======== Source data

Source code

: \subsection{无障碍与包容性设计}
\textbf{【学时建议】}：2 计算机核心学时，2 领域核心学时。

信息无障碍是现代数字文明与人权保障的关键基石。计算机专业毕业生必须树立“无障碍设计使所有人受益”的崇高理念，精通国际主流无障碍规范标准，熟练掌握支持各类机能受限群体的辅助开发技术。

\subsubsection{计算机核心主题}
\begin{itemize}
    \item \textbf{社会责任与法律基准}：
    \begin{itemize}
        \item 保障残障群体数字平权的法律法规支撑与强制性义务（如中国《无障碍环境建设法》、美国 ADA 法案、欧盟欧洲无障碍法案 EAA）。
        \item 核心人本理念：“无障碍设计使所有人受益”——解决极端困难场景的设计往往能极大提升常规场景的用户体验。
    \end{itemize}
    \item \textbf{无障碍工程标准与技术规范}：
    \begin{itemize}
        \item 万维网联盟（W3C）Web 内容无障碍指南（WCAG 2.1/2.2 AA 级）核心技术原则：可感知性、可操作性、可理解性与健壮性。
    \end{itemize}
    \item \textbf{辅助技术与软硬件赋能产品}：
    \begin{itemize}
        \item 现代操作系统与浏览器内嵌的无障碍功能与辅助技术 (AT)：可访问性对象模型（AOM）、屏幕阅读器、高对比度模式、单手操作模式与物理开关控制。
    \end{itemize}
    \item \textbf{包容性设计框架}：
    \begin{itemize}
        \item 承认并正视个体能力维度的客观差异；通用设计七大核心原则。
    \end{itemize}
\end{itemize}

================

Activity: Make an exact copy of the listing shown above.

Solution below:
Source code

: \subsection{无障碍与包容性设计}
\textbf{【学时建议】}：2 计算机核心学时，2 领域核心学时。

信息无障碍是现代数字文明与人权保障的关键基石。计算机专业毕业生必须树立“无障碍设计使所有人受益”的崇高理念，精通国际主流无障碍规范标准，熟练掌握支持各类机能受限群体的辅助开发技术。

\subsubsection{计算机核心主题}
\begin{itemize}
    \item \textbf{社会责任与法律基准}：
    \begin{itemize}
        \item 保障残障群体数字平权的法律法规支撑与强制性义务（如中国《无障碍环境建设法》、美国 ADA 法案、欧盟欧洲无障碍法案 EAA）。
        \item 核心人本理念：“无障碍设计使所有人受益”——解决极端困难场景的设计往往能极大提升常规场景的用户体验。
    \end{itemize}
    \item \textbf{无障碍工程标准与技术规范}：
    \begin{itemize}
        \item 万维网联盟（W3C）Web 内容无障碍指南（WCAG 2.1/2.2 AA 级）核心技术原则：可感知性、可操作性、可理解性与健壮性。
    \end{itemize}
    \item \textbf{辅助技术与软硬件赋能产品}：
    \begin{itemize}
        \item 现代操作系统与浏览器内嵌的无障碍功能与辅助技术 (AT)：可访问性对象模型（AOM）、屏幕阅读器、高对比度模式、单手操作模式与物理开关控制。
    \end{itemize}
    \item \textbf{包容性设计框架}：
    \begin{itemize}
        \item 承认并正视个体能力维度的客观差异；通用设计七大核心原则。
    \end{itemize}
\end{itemize}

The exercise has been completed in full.